Former Turkish diplomat Mustafa Enes Esen told Turkish Minute that the agreement was largely symbolic and that Turkey was unlikely to be drawn into conflicts with Iran or India unless the pact developed a joint military command and military structures.' As of 31 August, the pact had yet to develop integrated joint command structures.

Trump's support for the Mecca Defence Alliance helps Washington present declining Gulf confidence as successful burden-sharing. However, the pact could eventually reduce American control.

Doga Eralp, an associate professor of security studies at the Marine Corps University, argues that the defence pact remains an untested and "high-stakes political experiment" rather than a credible new deterrence architecture. According to him, its credibility is weakened by limited operational integration, unclear commitments on when and how members would respond to aggression, and the absence of effective mechanisms for managing escalation. Eralp cautions that the pact's "strategic ambiguity" toward Iran and Israel, combined with possible alliance entrapment and regional polarisation, could intensify rather than reduce insecurity.

Kamran Bokhari, a Washington-based analyst on Pakistan-Iran relations, said while Tehran engages Islamabad precisely because of its "alignment with Riyadh and Washington," the Houthi attacks and Mecca Joint Defence Agreement could turn Pakistan from a stakeholder to a "combatant."

==Implementation and subsequent developments==

===Response to the Houthi attacks===
On 10 September 2026, Pakistan stated that it was not considering an immediate military response under the Mecca Joint Defence Agreement following recent Houthi attacks on Saudi Arabia. The statement indicated that Pakistan's response at that stage would remain primarily diplomatic rather than involve direct military action.

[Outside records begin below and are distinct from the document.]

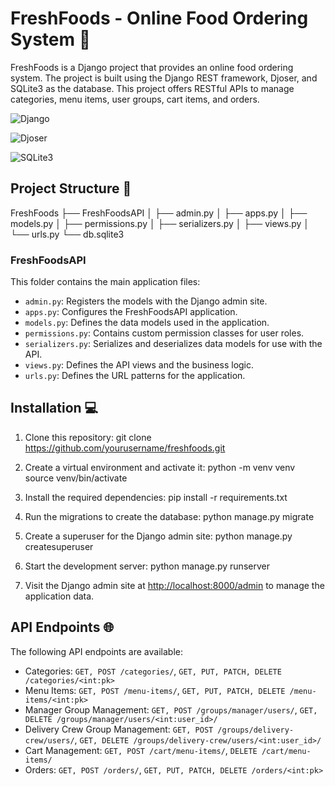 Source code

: # FreshFoods - Online Food Ordering System 🍲

FreshFoods is a Django project that provides an online food ordering system. The project is built using the Django REST framework, Djoser, and SQLite3 as the database. This project offers RESTful APIs to manage categories, menu items, user groups, cart items, and orders.

![Django](https://img.shields.io/badge/django-3.2.8-green.svg)

![Djoser](https://img.shields.io/badge/djoser-2.1.0-blue.svg)

![SQLite3](https://img.shields.io/badge/sqlite3-3.37.0-orange.svg)

<!-- ![MIT License](https://img.shields.io/badge/license-MIT-brightgreen.svg) -->

## Project Structure 📁

FreshFoods
├── FreshFoodsAPI
│ ├── admin.py
│ ├── apps.py
│ ├── models.py
│ ├── permissions.py
│ ├── serializers.py
│ ├── views.py
│ └── urls.py
└── db.sqlite3

### FreshFoodsAPI

This folder contains the main application files:

- `admin.py`: Registers the models with the Django admin site.
- `apps.py`: Configures the FreshFoodsAPI application.
- `models.py`: Defines the data models used in the application.
- `permissions.py`: Contains custom permission classes for user roles.
- `serializers.py`: Serializes and deserializes data models for use with the API.
- `views.py`: Defines the API views and the business logic.
- `urls.py`: Defines the URL patterns for the application.

## Installation 💻

1. Clone this repository:
   git clone https://github.com/yourusername/freshfoods.git

2. Create a virtual environment and activate it:
   python -m venv venv
   source venv/bin/activate

3. Install the required dependencies:
   pip install -r requirements.txt

4. Run the migrations to create the database:
   python manage.py migrate

5. Create a superuser for the Django admin site:
   python manage.py createsuperuser

6. Start the development server:
   python manage.py runserver

7. Visit the Django admin site at [http://localhost:8000/admin](http://localhost:8000/admin) to manage the application data.

## API Endpoints 🌐

The following API endpoints are available:

- Categories: `GET, POST /categories/`, `GET, PUT, PATCH, DELETE /categories/<int:pk>`
- Menu Items: `GET, POST /menu-items/`, `GET, PUT, PATCH, DELETE /menu-items/<int:pk>`
- Manager Group Management: `GET, POST /groups/manager/users/`, `GET, DELETE /groups/manager/users/<int:user_id>/`
- Delivery Crew Group Management: `GET, POST /groups/delivery-crew/users/`, `GET, DELETE /groups/delivery-crew/users/<int:user_id>/`
- Cart Management: `GET, POST /cart/menu-items/`, `DELETE /cart/menu-items/`
- Orders: `GET, POST /orders/`, `GET, PUT, PATCH, DELETE /orders/<int:pk>`

<!-- ## License 📄 -->

<!-- This project is licensed under the [MIT License](LICENSE). -->
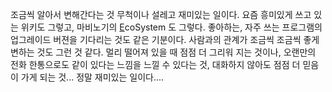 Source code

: 조금씩 알아서 변해간다는 것 무척이나 설레고 재미있는 일이다.
요즘 흥미있게 쓰고 있는 위키도 그렇고, 마비노기의 <a href="../../../wiki/wiki.php/EcoSystem" class="nonexistent">E</a>coSystem 도 그렇다. 좋아하는, 자주 쓰는 프로그램의 업그레이드 버젼을 기다리는 것도 같은 기분이다.
사람과의 관계가 조금씩 조금씩 좋게 변하는 것도 그런 것 같다. 멀리 떨어져 있을 때 점점 더 그리워 지는 것이나, 오랜만의 전화 한통으로도 같이 있다는 느낌을 느낄 수 있다는 것, 대화하지 않아도 점점 더 믿음이 가게 되는 것... 정말 재미있는 일이다....
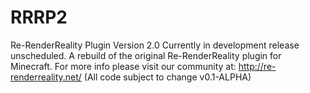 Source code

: # RRRP2
Re-RenderReality Plugin Version 2.0
Currently in development release unscheduled.
A rebuild of the original Re-RenderReality plugin for Minecraft.
For more info please visit our community at: http://re-renderreality.net/
(All code subject to change v0.1-ALPHA)
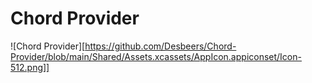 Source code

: # Chord Provider

![Chord Provider][https://github.com/Desbeers/Chord-Provider/blob/main/Shared/Assets.xcassets/AppIcon.appiconset/Icon-512.png]]
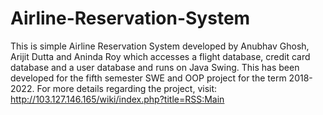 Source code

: # Airline-Reservation-System
This is simple Airline Reservation System developed by Anubhav Ghosh, Arijit Dutta and Aninda Roy which accesses a flight database, credit card database and a user database and runs on Java Swing. This has been developed for the fifth semester SWE and OOP project for the term 2018-2022. For more details regarding the project, visit: http://103.127.146.165/wiki/index.php?title=RSS:Main
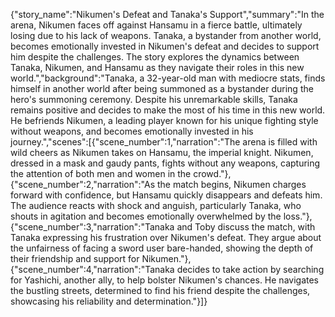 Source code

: {"story_name":"Nikumen's Defeat and Tanaka's Support","summary":"In the arena, Nikumen faces off against Hansamu in a fierce battle, ultimately losing due to his lack of weapons. Tanaka, a bystander from another world, becomes emotionally invested in Nikumen's defeat and decides to support him despite the challenges. The story explores the dynamics between Tanaka, Nikumen, and Hansamu as they navigate their roles in this new world.","background":"Tanaka, a 32-year-old man with mediocre stats, finds himself in another world after being summoned as a bystander during the hero's summoning ceremony. Despite his unremarkable skills, Tanaka remains positive and decides to make the most of his time in this new world. He befriends Nikumen, a leading player known for his unique fighting style without weapons, and becomes emotionally invested in his journey.","scenes":[{"scene_number":1,"narration":"The arena is filled with wild cheers as Nikumen takes on Hansamu, the imperial knight. Nikumen, dressed in a mask and gaudy pants, fights without any weapons, capturing the attention of both men and women in the crowd."},{"scene_number":2,"narration":"As the match begins, Nikumen charges forward with confidence, but Hansamu quickly disappears and defeats him. The audience reacts with shock and anguish, particularly Tanaka, who shouts in agitation and becomes emotionally overwhelmed by the loss."},{"scene_number":3,"narration":"Tanaka and Toby discuss the match, with Tanaka expressing his frustration over Nikumen's defeat. They argue about the unfairness of facing a sword user bare-handed, showing the depth of their friendship and support for Nikumen."},{"scene_number":4,"narration":"Tanaka decides to take action by searching for Yashichi, another ally, to help bolster Nikumen's chances. He navigates the bustling streets, determined to find his friend despite the challenges, showcasing his reliability and determination."}]}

In the aftermath of waves of Houthi attacks against Saudi Arabia, the lack of a military response from Turkey and Pakistan raised questions about the practical effectiveness of the Mecca Joint Defence Agreement. The Atlantic subsequently reported that the Houthi attacks had put the value of the Mecca Alliance into doubt, noting that neither Islamabad nor Ankara had shown an inclination to assist Saudi Arabia despite the attacks. The Jerusalem Post similarly reported that the attacks raised questions about the credibility of the defence arrangement after Turkey and Pakistan did not respond militarily. Meanwhile, both Turkey and Pakistan say they have not received a request from Saudi Arabia for support under the trilateral Mecca defense pact, even as the kingdom seeks help from other allies amid an escalating standoff with Yemen's Houthis, according to officials cited by the Associated Press.

However, parliamentary ratification or the completion of the required domestic legal procedures in Pakistan and Turkey are necessary for the agreement to become fully legally effective, its implementation may remain subject to those processes. Therefore, parliamentary approval in both countries would be an important step toward giving the agreement full domestic legal effect and strengthening the credibility of its collective-defence commitments.

Consequently, Saudi Arabia had to request US assistance despite the agreement as the Houthis seized Mocha and strengthened their position around Bab el-Mandeb because neither Turkey nor Pakistan could commit to a military response. Mohammed Bin Salman had to directly reach out to the US administration instead. Whatever the rationale, in the event the pact is moot.

==Reactions==

===Iran===
Iran gave a mixed response to the agreement. Foreign Minister Abbas Araghchi welcomed the agreement and called for greater unity among Muslim-majority countries, while urging them to rely on their own capabilities. He also praised Iran's armed forces and linked the agreement to a broader call for regional self-reliance. Iranian parliamentarian Ebrahim Rezaei, a member of the National Security and Foreign Policy Commission, took a more critical view, arguing that a defence agreement between Saudi Arabia, Turkey and Pakistan would not by itself provide security for Saudi Arabia. He urged Riyadh to reconsider its approach to regional security.

===India===
India's Ministry of External Affairs said that India valued its strategic partnership with Saudi Arabia and expected Riyadh to take India's "interests and sensitivities" into account.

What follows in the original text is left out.